Such removable securement of the panels would enable the user to
replace both panels 32 and 34, and thereby replace the plants in
those panels 32 and 34 with new plants that are "pre-loaded" into
new replacement panels. Such pre-loaded panels would be available
in the aftermarket, through retailers such as hardware stores or
web-based merchants. The replacement of entire panels contrasts
with the mere replacement of certain individual, pre-designated
plants secured within the plant holder 10.
[0051] As noted above, new "pre-loaded" replacement panels require
that the older panels are removable from the rotating plant holder
10. Removal occurs when the plants in the plant holder 10 are no
longer fresh, or when the user wishes to simultaneously replace all
of the old plants, for any other reason. In this case, the side
panels 32 and 34 containing the old plants may be removed from the
hollow shell structure 12, and are replaced with entirely new side
panels, having entirely fresh plants.
[0052] Referring now to FIG. 7, the plant holder 10 may also
include a plurality of stacked, adjacent (i.e., side-by-side)
modules 40. These modules 40 are shaped substantially like bricks.
Any suitable number of such modules 40 or bricks may be placed
within the plant holder 10.
[0053] FIG. 7 shows portions of vertically stacked and separate
modules 40 on the left and rights sides of the plant holder 10. It
should be understood, however, that these separate modules 40 could
also be secured to one another, to create a unitary module.
[0054] These modules 40 are made of a growth medium 42. Preferred
and suitable growth media 42 include natural soil. However, the
most preferred growth medium 42 is an inert substance that does not
decompose, such as the mineral fiber-based material, Gro/Dan.TM.
Gro/Dan.TM. is a dense horticultural form of Rockwool, and has been
used for growing plants for over thirty years. These modules 40 may
be placed in a frame 43 which may be dimensioned to hold any
suitable number of modules 40. As shown in FIGS. 10 and 14, two
frames 43 are placed back-to-back for holding modules on either
side 14, 16 of the plant holder 10.
[0055] The inert growth medium is capable of absorbing and storing
water and nutrients fed to the plants through a pump-type watering
system, to be described below, such that water (and optionally
nutrients) are delivered and distributed to the roots of the
plants. The inert growth medium 42 also reduces the amount of water
needed for growing and maintaining plants, by its ability to absorb
and hold large amounts of water over extended periods of time.
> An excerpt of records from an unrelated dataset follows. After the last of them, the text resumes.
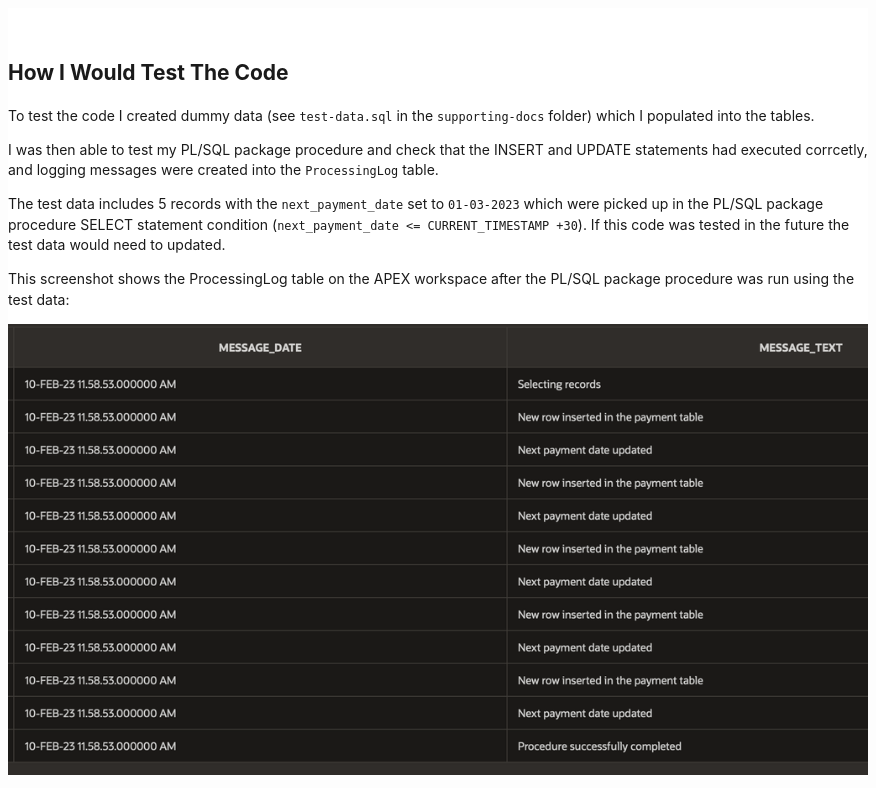 <br>

## How I Would Test The Code

To test the code I created dummy data (see `test-data.sql` in the `supporting-docs` folder) which I populated into the tables.

I was then able to test my PL/SQL package procedure and check that the INSERT and UPDATE statements had executed corrcetly, and logging messages were created into the `ProcessingLog` table.

The test data includes 5 records with the `next_payment_date` set to `01-03-2023` which were picked up in the PL/SQL package procedure SELECT statement condition (`next_payment_date <= CURRENT_TIMESTAMP +30`). If this code was tested in the future the test data would need to updated.

This screenshot shows the ProcessingLog table on the APEX workspace after the PL/SQL package procedure was run using the test data:

<img src="supporting-docs/images/logging-table.png" alt="isolated" width="100%"/>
[0056] As may be seen in FIGS. 1, 2, and 4, the rotating plant
holder further includes an upper base element 44 and a lower base
element 46. In this embodiment, the upper base element 44 is fixed
relative to the plant holder 10. Ball bearings between the lower
base element 46 and the upper base element 44 facilitate the
relative rotation of the lower base element 46 and upper base
element 44. In this way, the entire plant holder 10 may be rotated
to provide optimum exposure of its plants to natural and artificial
light.
[0057] The upper base element 44 includes concave upper surface 78.
This concave upper surface 78 serves to receive overflow water from
the modules 40 or bricks.
[0058] As may be seen, the preferred rotating plant holder 10 is of
a generally trapezoidal, eight-sided shape. However, the rotating
plant holder may also be of a generally spherical or hemi-spherical
or triangular shape, or any other suitable shape.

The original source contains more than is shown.